:: Source data ::
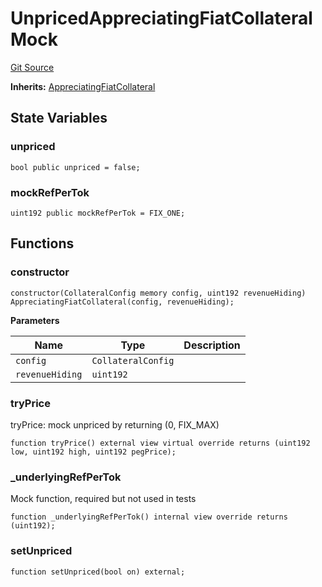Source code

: # UnpricedAppreciatingFiatCollateralMock
[Git Source](https://github.com/larrythecucumber321/protocol/blob/77d337b8595ba96d069ded321419b36a61984170/contracts/plugins/mocks/UnpricedPlugins.sol)

**Inherits:**
[AppreciatingFiatCollateral](/tools/docgen/src/contracts/plugins/assets/AppreciatingFiatCollateral.sol/abstract.AppreciatingFiatCollateral.md)


## State Variables
### unpriced

```solidity
bool public unpriced = false;
```


### mockRefPerTok

```solidity
uint192 public mockRefPerTok = FIX_ONE;
```


## Functions
### constructor


```solidity
constructor(CollateralConfig memory config, uint192 revenueHiding) AppreciatingFiatCollateral(config, revenueHiding);
```
**Parameters**

|Name|Type|Description|
|----|----|-----------|
|`config`|`CollateralConfig`||
|`revenueHiding`|`uint192`||


### tryPrice

tryPrice: mock unpriced by returning (0, FIX_MAX)


```solidity
function tryPrice() external view virtual override returns (uint192 low, uint192 high, uint192 pegPrice);
```

### _underlyingRefPerTok

Mock function, required but not used in tests


```solidity
function _underlyingRefPerTok() internal view override returns (uint192);
```

### setUnpriced


```solidity
function setUnpriced(bool on) external;
```

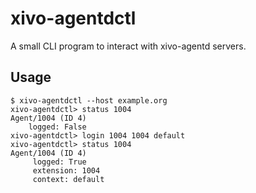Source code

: # xivo-agentdctl

A small CLI program to interact with xivo-agentd servers.

## Usage

```
$ xivo-agentdctl --host example.org
xivo-agentdctl> status 1004
Agent/1004 (ID 4)
    logged: False
xivo-agentdctl> login 1004 1004 default
xivo-agentdctl> status 1004
Agent/1004 (ID 4)
     logged: True
     extension: 1004
     context: default
```
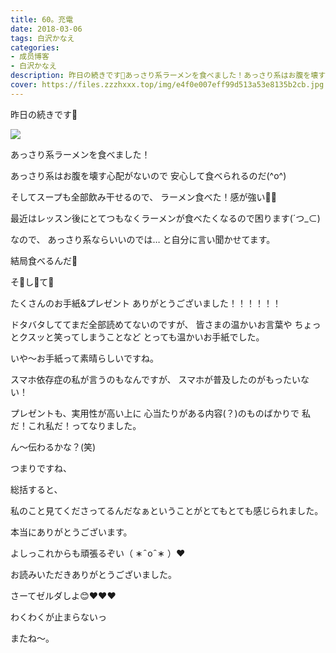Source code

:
 ```yaml
---
title: 60。充電
date: 2018-03-06
tags: 白沢かなえ
categories: 
- 成员博客
- 白沢かなえ
description: 昨日の続きです🌷あっさり系ラーメンを食べました！あっさり系はお腹を壊す心配がないので安心して食べられるのだ(^o^)そしてスープも全部飲み干せるので、ラーメ...
cover: https://files.zzzhxxx.top/img/e4f0e007eff99d513a53e8135b2cb.jpg 
---
```










昨日の続きです🌷


![](https://files.zzzhxxx.top/img/e4f0e007eff99d513a53e8135b2cb.jpg)



あっさり系ラーメンを食べました！


あっさり系はお腹を壊す心配がないので
安心して食べられるのだ(^o^)


そしてスープも全部飲み干せるので、
ラーメン食べた！感が強い🐶🌷









最近はレッスン後にとてつもなくラーメンが食べたくなるので困ります(´つ_⊂)



なので、
あっさり系ならいいのでは…
と自分に言い聞かせてます。



結局食べるんだ🤥

















そ🤭し🤭て🤭









たくさんのお手紙&プレゼント
ありがとうございました！！！！！！






ドタバタしててまだ全部読めてないのですが、
皆さまの温かいお言葉や
ちょっとクスッと笑ってしまうことなど
とっても温かいお手紙でした。





いや〜お手紙って素晴らしいですね。


スマホ依存症の私が言うのもなんですが、
スマホが普及したのがもったいない！






プレゼントも、実用性が高い上に
心当たりがある内容(？)のものばかりで
私だ！これ私だ！ってなりました。


ん〜伝わるかな？(笑)









つまりですね、


総括すると、


私のこと見てくださってるんだなぁということがとてもとても感じられました。








本当にありがとうございます。











よしっこれからも頑張るぞい（ ∗   ̑ o   ̑ ∗ ）❤️























お読みいただきありがとうございました。









さーてゼルダしよ😊❤️❤️❤️


わくわくが止まらないっ











またね〜。


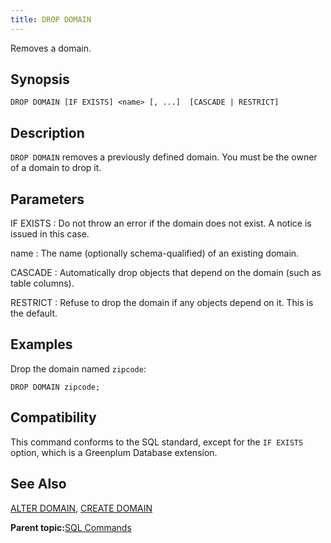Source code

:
 ```yaml
---
title: DROP DOMAIN 
---
```


Removes a domain.

## <a id="section2"></a>Synopsis 

``` {#sql_command_synopsis}
DROP DOMAIN [IF EXISTS] <name> [, ...]  [CASCADE | RESTRICT]
```

## <a id="section3"></a>Description 

`DROP DOMAIN` removes a previously defined domain. You must be the owner of a domain to drop it.

## <a id="section4"></a>Parameters 

IF EXISTS
:   Do not throw an error if the domain does not exist. A notice is issued in this case.

name
:   The name \(optionally schema-qualified\) of an existing domain.

CASCADE
:   Automatically drop objects that depend on the domain \(such as table columns\).

RESTRICT
:   Refuse to drop the domain if any objects depend on it. This is the default.

## <a id="section5"></a>Examples 

Drop the domain named `zipcode`:

```
DROP DOMAIN zipcode;
```

## <a id="section6"></a>Compatibility 

This command conforms to the SQL standard, except for the `IF EXISTS` option, which is a Greenplum Database extension.

## <a id="section7"></a>See Also 

[ALTER DOMAIN](ALTER_DOMAIN.html), [CREATE DOMAIN](CREATE_DOMAIN.html)

**Parent topic:**[SQL Commands](../sql_commands/sql_ref.html)

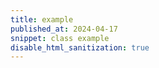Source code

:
 ```yaml
---
title: example
published_at: 2024-04-17
snippet: class example
disable_html_sanitization: true
---
```

<script src="scripts/c2.min.js"></script>

<canvas id="c2_example"></canvas>

<script>
// from https://c2js.org/examples.html
// by Ren Yuan

const renderer = new c2.Renderer (document.getElementById ('c2_example'))
resize ()

renderer.background ('#cccccc')
let random = new c2.Random ()

class Agent extends c2.Point {
    constructor() {
        let x = random.next (renderer.width)
        let y = random.next (renderer.height)
        super (x, y)

        this.vx = random.next (-2, 2)
        this.vy = random.next (-2, 2)
    }

    update() {
        this.x += this.vx
        this.y += this.vy

        if (this.x < 0) {
            this.x = 0
            this.vx *= -1
        } else if (this.x > renderer.width) {
            this.x = renderer.width
            this.vx *= -1
        }
        if (this.y < 0) {
            this.y = 0
            this.vy *= -1
        } else if (this.y > renderer.height) {
            this.y = renderer.height
            this.vy *= -1
        }
    }

    display () {
        renderer.stroke ('#333333')
        renderer.lineWidth (5)
        renderer.point (this.x, this.y)
    }
}

let agents = new Array (20)
for (let i = 0; i < agents.length; i++) agents[i] = new Agent ()

let color = c2.Color.hsl (random.next (0, 30), random.next (30, 60), 60)

renderer.draw (() => {
    renderer.clear ()

    let convexHull = new c2.ConvexHull ()
    convexHull.compute (agents)
    let vertices = convexHull.vertices
    let region = convexHull.region

    renderer.stroke ('#333333')
    renderer.lineWidth (1)
    renderer.fill (color)
    renderer.polygon (region)

    for (let i = 0; i < agents.length; i++) {
        agents[i].display ()
        agents[i].update ()
    }
})


window.addEventListener ('resize', resize)
function resize () {
    let parent = renderer.canvas.parentElement
    renderer.size (parent.clientWidth, parent.clientWidth / 16 * 9)
}
</script>

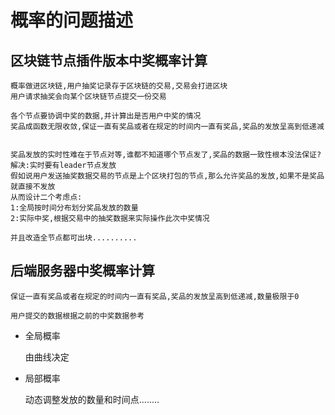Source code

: # 概率的问题描述  


## 区块链节点插件版本中奖概率计算

```
概率做进区块链,用户抽奖记录存于区块链的交易,交易会打进区块
用户请求抽奖会向某个区块链节点提交一份交易

各个节点要协调中奖的数据,并计算出是否用户中奖的情况
奖品成函数无限收敛,保证一直有奖品或者在规定的时间内一直有奖品,奖品的发放呈高到低递减


奖品发放的实时性难在于节点对等,谁都不知道哪个节点发了,奖品的数据一致性根本没法保证?
解决:实时要有leader节点发放
假如说用户发送抽奖数据交易的节点是上个区块打包的节点,那么允许奖品的发放,如果不是奖品就直接不发放
从而设计二个考虑点:
1:全局按时间分布划分奖品发放的数量
2:实际中奖,根据交易中的抽奖数据来实际操作此次中奖情况

并且改造全节点都可出块..........
```

## 后端服务器中奖概率计算

```
保证一直有奖品或者在规定的时间内一直有奖品,奖品的发放呈高到低递减,数量极限于0

用户提交的数据根据之前的中奖数据参考
```

- 全局概率
    
    由曲线决定

- 局部概率
    
    动态调整发放的数量和时间点........
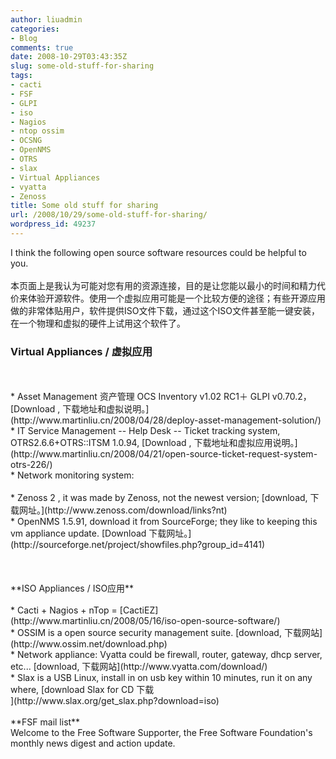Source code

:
 ```yaml
---
author: liuadmin
categories:
- Blog
comments: true
date: 2008-10-29T03:43:35Z
slug: some-old-stuff-for-sharing
tags:
- cacti
- FSF
- GLPI
- iso
- Nagios
- ntop ossim
- OCSNG
- OpenNMS
- OTRS
- slax
- Virtual Appliances
- vyatta
- Zenoss
title: Some old stuff for sharing
url: /2008/10/29/some-old-stuff-for-sharing/
wordpress_id: 49237
---
```


I think the following open source software resources could be helpful to you.<br /><br />本页面上是我认为可能对您有用的资源连接，目的是让您能以最小的时间和精力代价来体验开源软件。使用一个虚拟应用可能是一个比较方便的途径；有些开源应用做的非常体贴用户，软件提供ISO文件下载，通过这个ISO文件甚至能一键安装，在一个物理和虚拟的硬件上试用这个软件了。<br />

### Virtual Appliances / 虚拟应用

<br />

<br />	
  * Asset Management 资产管理 OCS Inventory v1.02 RC1＋ GLPI v0.70.2，[Download , 下载地址和虚拟说明。](http://www.martinliu.cn/2008/04/28/deploy-asset-management-solution/)
<br />	
  * IT Service Management -- Help Desk -- Ticket tracking system, OTRS2.6.6+OTRS::ITSM 1.0.94, [Download , 下载地址和虚拟应用说明。](http://www.martinliu.cn/2008/04/21/open-source-ticket-request-system-otrs-226/)
<br />	
  * Network monitoring system:<br /><br />	
    * Zenoss 2 , it was made by Zenoss, not the newest version; [download, 下载网址。](http://www.zenoss.com/download/links?nt)
<br />	
    * OpenNMS 1.5.91, download it from SourceForge; they like to keeping this vm appliance  update.  [Download  下载网址。](http://sourceforge.net/project/showfiles.php?group_id=4141)
<br /><br />
<br /><br />**ISO Appliances / ISO应用**<br />

<br />	
  * Cacti + Nagios + nTop = [CactiEZ](http://www.martinliu.cn/2008/05/16/iso-open-source-software/)
<br />	
  * OSSIM is a open source security management suite.  [download, 下载网站](http://www.ossim.net/download.php)
<br />	
  * Network appliance: Vyatta could be firewall, router, gateway, dhcp server, etc... [download, 下载网站](http://www.vyatta.com/download/)
<br />	
  * Slax is a USB Linux, install in on usb key within 10 minutes, run it on any where,  [download Slax for CD 下载<br />](http://www.slax.org/get_slax.php?download=iso)
<br /><br />**FSF mail list**<br />Welcome to the Free Software Supporter, the Free Software Foundation's<br />monthly news digest and action update.
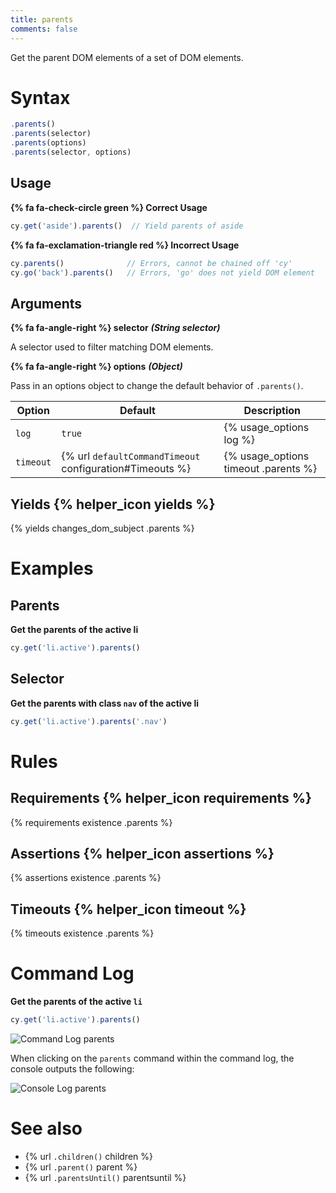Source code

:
 ```yaml
---
title: parents
comments: false
---
```


Get the parent DOM elements of a set of DOM elements.

# Syntax

```javascript
.parents()
.parents(selector)
.parents(options)
.parents(selector, options)
```

## Usage

**{% fa fa-check-circle green %} Correct Usage**

```javascript
cy.get('aside').parents()  // Yield parents of aside
```

**{% fa fa-exclamation-triangle red %} Incorrect Usage**

```javascript
cy.parents()              // Errors, cannot be chained off 'cy'
cy.go('back').parents()   // Errors, 'go' does not yield DOM element
```

## Arguments

**{% fa fa-angle-right %} selector**  ***(String selector)***

A selector used to filter matching DOM elements.

**{% fa fa-angle-right %} options**  ***(Object)***

Pass in an options object to change the default behavior of `.parents()`.

Option | Default | Description
--- | --- | ---
`log` | `true` | {% usage_options log %}
`timeout` | {% url `defaultCommandTimeout` configuration#Timeouts %} | {% usage_options timeout .parents %}

## Yields {% helper_icon yields %}

{% yields changes_dom_subject .parents %}

# Examples

## Parents

**Get the parents of the active li**

```javascript
cy.get('li.active').parents()
```

## Selector

**Get the parents with class `nav` of the active li**

```javascript
cy.get('li.active').parents('.nav')
```

# Rules

## Requirements {% helper_icon requirements %}

{% requirements existence .parents %}

## Assertions {% helper_icon assertions %}

{% assertions existence .parents %}

## Timeouts {% helper_icon timeout %}

{% timeouts existence .parents %}

# Command Log

**Get the parents of the active `li`**

```javascript
cy.get('li.active').parents()
```

![Command Log parents](/img/api/parents/get-all-parents-of-a-dom-element.png)

When clicking on the `parents` command within the command log, the console outputs the following:

![Console Log parents](/img/api/parents/parents-elements-displayed-in-devtools-console.png)

# See also

- {% url `.children()` children %}
- {% url `.parent()` parent %}
- {% url `.parentsUntil()` parentsuntil %}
:::
Count the lines above that contain the word "within". Write only the number.

2